Check each line of the entries below for the word "Windows", and copy out the ones that have it.

# # #

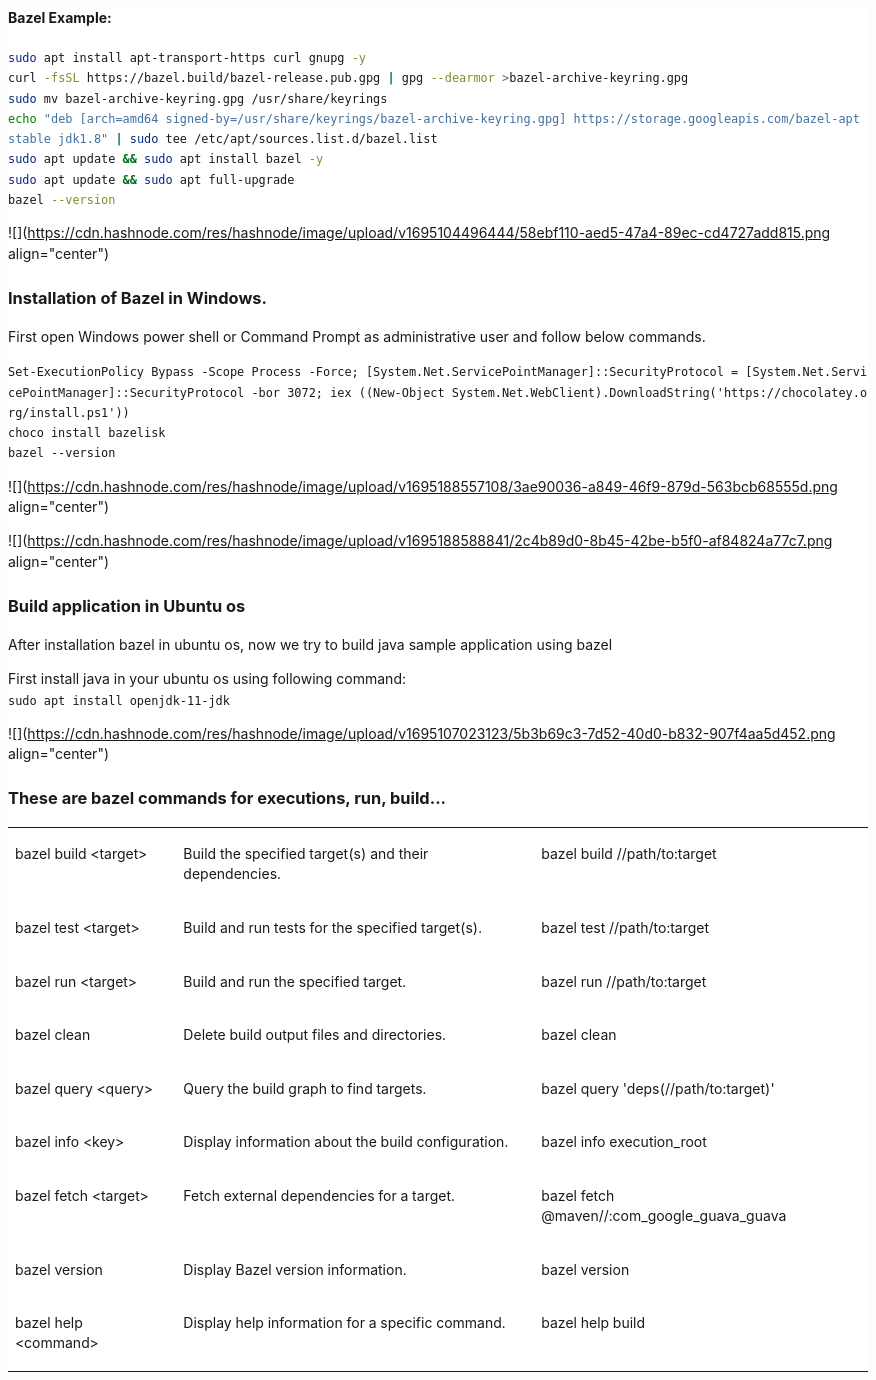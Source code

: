 #### Bazel Example:

```bash
sudo apt install apt-transport-https curl gnupg -y
curl -fsSL https://bazel.build/bazel-release.pub.gpg | gpg --dearmor >bazel-archive-keyring.gpg
sudo mv bazel-archive-keyring.gpg /usr/share/keyrings
echo "deb [arch=amd64 signed-by=/usr/share/keyrings/bazel-archive-keyring.gpg] https://storage.googleapis.com/bazel-apt stable jdk1.8" | sudo tee /etc/apt/sources.list.d/bazel.list
sudo apt update && sudo apt install bazel -y
sudo apt update && sudo apt full-upgrade
bazel --version
```

![](https://cdn.hashnode.com/res/hashnode/image/upload/v1695104496444/58ebf110-aed5-47a4-89ec-cd4727add815.png align="center")

### **Installation of Bazel in Windows.**

First open Windows power shell or Command Prompt as administrative user and follow below commands.

```basic
Set-ExecutionPolicy Bypass -Scope Process -Force; [System.Net.ServicePointManager]::SecurityProtocol = [System.Net.ServicePointManager]::SecurityProtocol -bor 3072; iex ((New-Object System.Net.WebClient).DownloadString('https://chocolatey.org/install.ps1'))
choco install bazelisk
bazel --version
```

![](https://cdn.hashnode.com/res/hashnode/image/upload/v1695188557108/3ae90036-a849-46f9-879d-563bcb68555d.png align="center")

![](https://cdn.hashnode.com/res/hashnode/image/upload/v1695188588841/2c4b89d0-8b45-42be-b5f0-af84824a77c7.png align="center")

### **Build application in Ubuntu os**

After installation bazel in ubuntu os, now we try to build java sample application using bazel

First install java in your ubuntu os using following command:  
`sudo apt install openjdk-11-jdk`

![](https://cdn.hashnode.com/res/hashnode/image/upload/v1695107023123/5b3b69c3-7d52-40d0-b832-907f4aa5d452.png align="center")

### These are bazel commands for executions, run, build...

<table><tbody><tr><td colspan="1" rowspan="1"><p>bazel build &lt;target&gt;</p></td><td colspan="1" rowspan="1"><p>Build the specified target(s) and their dependencies.</p></td><td colspan="1" rowspan="1"><p>bazel build //path/to:target</p></td></tr><tr><td colspan="1" rowspan="1"><p>bazel test &lt;target&gt;</p></td><td colspan="1" rowspan="1"><p>Build and run tests for the specified target(s).</p></td><td colspan="1" rowspan="1"><p>bazel test //path/to:target</p></td></tr><tr><td colspan="1" rowspan="1"><p>bazel run &lt;target&gt;</p></td><td colspan="1" rowspan="1"><p>Build and run the specified target.</p></td><td colspan="1" rowspan="1"><p>bazel run //path/to:target</p></td></tr><tr><td colspan="1" rowspan="1"><p>bazel clean</p></td><td colspan="1" rowspan="1"><p>Delete build output files and directories.</p></td><td colspan="1" rowspan="1"><p>bazel clean</p></td></tr><tr><td colspan="1" rowspan="1"><p>bazel query &lt;query&gt;</p></td><td colspan="1" rowspan="1"><p>Query the build graph to find targets.</p></td><td colspan="1" rowspan="1"><p>bazel query 'deps(//path/to:target)'</p></td></tr><tr><td colspan="1" rowspan="1"><p>bazel info &lt;key&gt;</p></td><td colspan="1" rowspan="1"><p>Display information about the build configuration.</p></td><td colspan="1" rowspan="1"><p>bazel info execution_root</p></td></tr><tr><td colspan="1" rowspan="1"><p>bazel fetch &lt;target&gt;</p></td><td colspan="1" rowspan="1"><p>Fetch external dependencies for a target.</p></td><td colspan="1" rowspan="1"><p>bazel fetch @maven//:com_google_guava_guava</p></td></tr><tr><td colspan="1" rowspan="1"><p>bazel version</p></td><td colspan="1" rowspan="1"><p>Display Bazel version information.</p></td><td colspan="1" rowspan="1"><p>bazel version</p></td></tr><tr><td colspan="1" rowspan="1"><p>bazel help &lt;command&gt;</p></td><td colspan="1" rowspan="1"><p>Display help information for a specific command.</p></td><td colspan="1" rowspan="1"><p>bazel help build</p></td></tr></tbody></table>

# # #

_Finished task:_
### **Installation of Bazel in Windows.**
First open Windows power shell or Command Prompt as administrative user and follow below commands.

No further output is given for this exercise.